Alcohol container labels are one potentially effective information-based strategy for increasing consumer knowledge about the negative consequences of alcohol and are recommended by the World Health Organization [40,41]. Labels influence behaviour by attracting consumers’ attention and keeping the message in consumers’ minds through repeated exposure at key points of contact—the point-of-purchase and the point-of-pour [42]. Labels are appealing because of their low cost to regulators and unparalleled reach among drinkers, with the heaviest drinkers exposed most often [43]. Several lab and online studies testing alcohol warning messages have suggested that cancer warning labels are effective for increasing knowledge of alcohol as a risk factor for cancer and enhancing motivations to reduce alcohol use compared to other health messages [17,44,45,46,47].


A real-world alcohol labelling intervention study was implemented in Yukon, Canada with the purpose of testing the impact of the labels on consumer awareness of alcohol-related health harms, such as cancer and drinking behaviours. As shown in Figure 1, the alcohol labelling intervention consisted of three rotating labels: (1) a cancer warning including specific references to breast and colon cancers—two prevalent, often fatal cancers in Canada [48], (2) Canada’s low-risk drinking guidelines, and (3) standard drink information (four separate labels were developed for wine, spirits, coolers, and beer).
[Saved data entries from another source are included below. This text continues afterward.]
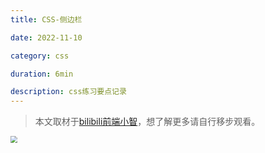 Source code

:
 ```yaml
---
title: CSS-侧边栏

date: 2022-11-10

category: css

duration: 6min

description: css练习要点记录
---
```


>本文取材于[bilibili前端小智](https://www.bilibili.com/video/BV1S84y1v7Pq)，想了解更多请自行移步观看。

<img src="https://oss.zhuruyi.cn/blog/Kapture%202022-11-10%20at%2011.04.00.gif" style="zoom:67%;" />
Consistent with previous studies examining effective product label design, the intervention labels were relatively large in size to make them easily noticed and read, were full colour with a bright yellow background and red border so that they stand out on the container, and had messages providing new information and were rotated to avoid wear out [41,47,49,50,51,52,53,54,55]. A recent evaluation of the label intervention conducted by Hobin et al., on which the analyses of this paper are also based, found that participant knowledge of the link between alcohol and cancer was approximately 25% before the alcohol labelling intervention [56]. These findings are consistent with the low levels of awareness of the alcohol-cancer link in national estimates in Canada in 2008, and are also similar to findings from surveys in Australia and the UK [14,57,58]. Extending existing cross-sectional research from Europe and Australia observing an association between awareness of alcohol as a carcinogen and support for alcohol control policies [35,36,37,38], the main objective of this paper was to examine whether increases in individual-level knowledge of the link between alcohol and cancer following an alcohol labelling intervention are associated with stronger support for alcohol policy measures.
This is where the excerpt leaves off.